The falling off point for me happens before step 1. It's an interesting coincidence that some forms of popular culture seem to be more complex and at the same time IQ scores have gone up, but the failing of the book is that it does not show a direct relationship between increasing intelligence and popular culture. Our understanding or ability to understand and function within an increasingly busy culture probably has more to do with Microsoft Word, PowerPoint, the 24/7 news cycle, cellphones, email and the reality of being constantly connected and on-call as it does with the plotlines of television shows and video games. So I'd say your step #2 assertion is backwards, the skills we build in our complex daily lives acclimate us for a particular type of pop culture junk food, not the other way around.

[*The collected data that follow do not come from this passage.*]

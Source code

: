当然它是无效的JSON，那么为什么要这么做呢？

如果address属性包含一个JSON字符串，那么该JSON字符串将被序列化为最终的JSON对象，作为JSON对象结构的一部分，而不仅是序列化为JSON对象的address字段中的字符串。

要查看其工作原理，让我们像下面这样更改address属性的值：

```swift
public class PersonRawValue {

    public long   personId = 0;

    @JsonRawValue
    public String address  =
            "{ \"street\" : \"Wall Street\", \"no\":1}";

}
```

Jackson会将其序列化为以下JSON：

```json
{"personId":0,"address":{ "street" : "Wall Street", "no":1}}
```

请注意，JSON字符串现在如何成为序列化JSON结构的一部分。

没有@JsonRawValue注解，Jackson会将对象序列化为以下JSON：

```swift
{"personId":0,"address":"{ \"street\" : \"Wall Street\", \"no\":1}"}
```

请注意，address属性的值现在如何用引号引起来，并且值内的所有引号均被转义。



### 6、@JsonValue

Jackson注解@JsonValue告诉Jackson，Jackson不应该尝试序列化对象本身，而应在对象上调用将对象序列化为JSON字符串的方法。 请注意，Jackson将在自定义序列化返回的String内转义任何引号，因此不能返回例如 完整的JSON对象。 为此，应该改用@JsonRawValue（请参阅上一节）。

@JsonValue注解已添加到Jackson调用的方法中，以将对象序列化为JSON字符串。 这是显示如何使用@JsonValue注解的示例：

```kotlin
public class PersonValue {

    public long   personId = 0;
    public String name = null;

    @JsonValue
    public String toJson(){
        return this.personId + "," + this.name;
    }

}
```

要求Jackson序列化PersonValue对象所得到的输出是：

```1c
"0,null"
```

Gary Frost on October 31, 2005 9:38 PM:
I certainly enjoy this measured on-line discussion incited by a print book. Effective discussion is engendered because contentions and implications are referenced to a print work which is passively mediating the tangents. This is one option, that screen based reading is an accessory of print in the important sense that on-line discussion follows the print "links". The thresholding alone, bridging between reading modes and exercising interpretations that collate print and blog, is a promising exemplar of the future of the book.
marcell mars on November 1, 2005 12:26 PM:
[it is very tricky to use poor and excluded as examples in discussions]

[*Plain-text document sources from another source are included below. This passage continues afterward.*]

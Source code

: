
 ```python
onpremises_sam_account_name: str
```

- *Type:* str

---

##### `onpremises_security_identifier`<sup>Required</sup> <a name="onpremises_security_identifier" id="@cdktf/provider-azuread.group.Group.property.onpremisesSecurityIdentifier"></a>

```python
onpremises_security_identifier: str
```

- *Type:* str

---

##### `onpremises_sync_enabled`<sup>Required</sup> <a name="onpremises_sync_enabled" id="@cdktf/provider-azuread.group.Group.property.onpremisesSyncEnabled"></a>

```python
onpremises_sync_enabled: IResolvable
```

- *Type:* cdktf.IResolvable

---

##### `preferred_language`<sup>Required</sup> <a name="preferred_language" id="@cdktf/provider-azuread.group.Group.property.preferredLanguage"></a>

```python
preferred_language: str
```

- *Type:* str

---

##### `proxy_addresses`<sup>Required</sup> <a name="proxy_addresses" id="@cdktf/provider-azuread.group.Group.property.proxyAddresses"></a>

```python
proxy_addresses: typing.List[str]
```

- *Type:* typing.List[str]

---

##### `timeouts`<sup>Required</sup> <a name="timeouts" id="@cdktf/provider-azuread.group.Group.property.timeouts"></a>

if capitalism is very complex system and popular culture *makes* people better in handling that complexity than people who are excluded from the popular culture are most probably people who will be worst in handling the same complex system. (if being exposed to recent popular culture is the only (or significant) factor)...
people who are better in handling certain complexities are by no means better (people) in general.

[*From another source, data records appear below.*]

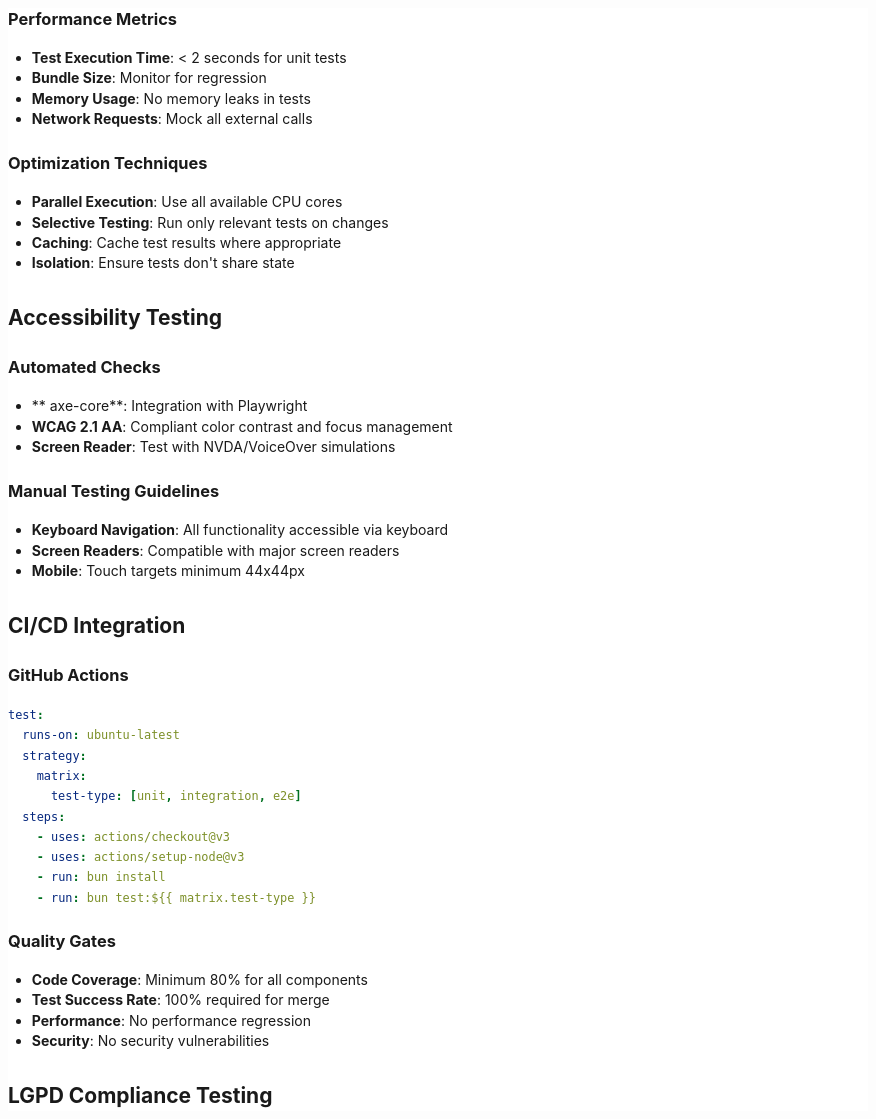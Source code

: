 ### Performance Metrics
- **Test Execution Time**: < 2 seconds for unit tests
- **Bundle Size**: Monitor for regression
- **Memory Usage**: No memory leaks in tests
- **Network Requests**: Mock all external calls

### Optimization Techniques
- **Parallel Execution**: Use all available CPU cores
- **Selective Testing**: Run only relevant tests on changes
- **Caching**: Cache test results where appropriate
- **Isolation**: Ensure tests don't share state

## Accessibility Testing

### Automated Checks
- ** axe-core**: Integration with Playwright
- **WCAG 2.1 AA**: Compliant color contrast and focus management
- **Screen Reader**: Test with NVDA/VoiceOver simulations

### Manual Testing Guidelines
- **Keyboard Navigation**: All functionality accessible via keyboard
- **Screen Readers**: Compatible with major screen readers
- **Mobile**: Touch targets minimum 44x44px

## CI/CD Integration

### GitHub Actions
```yaml
test:
  runs-on: ubuntu-latest
  strategy:
    matrix:
      test-type: [unit, integration, e2e]
  steps:
    - uses: actions/checkout@v3
    - uses: actions/setup-node@v3
    - run: bun install
    - run: bun test:${{ matrix.test-type }}
```

### Quality Gates
- **Code Coverage**: Minimum 80% for all components
- **Test Success Rate**: 100% required for merge
- **Performance**: No performance regression
- **Security**: No security vulnerabilities

## LGPD Compliance Testing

the mechanisms how capitalism exclude and include are more complex than capitalism itself.
[/it is very tricky to use poor and excluded as examples in discussions.]
NewsIsGood on November 10, 2005 8:50 AM:
I have also got some criticisms of the book, although I must admit I base my understanding of it on Steve's article in The Guardian newspaper on games being culture.
If you fancy a gander, I have included the URL in the box up there. I guess you have to click on my name, or something.
In it, I invent a new sport, "MaraTRON". Because you too want to be Bruce Boxleitner.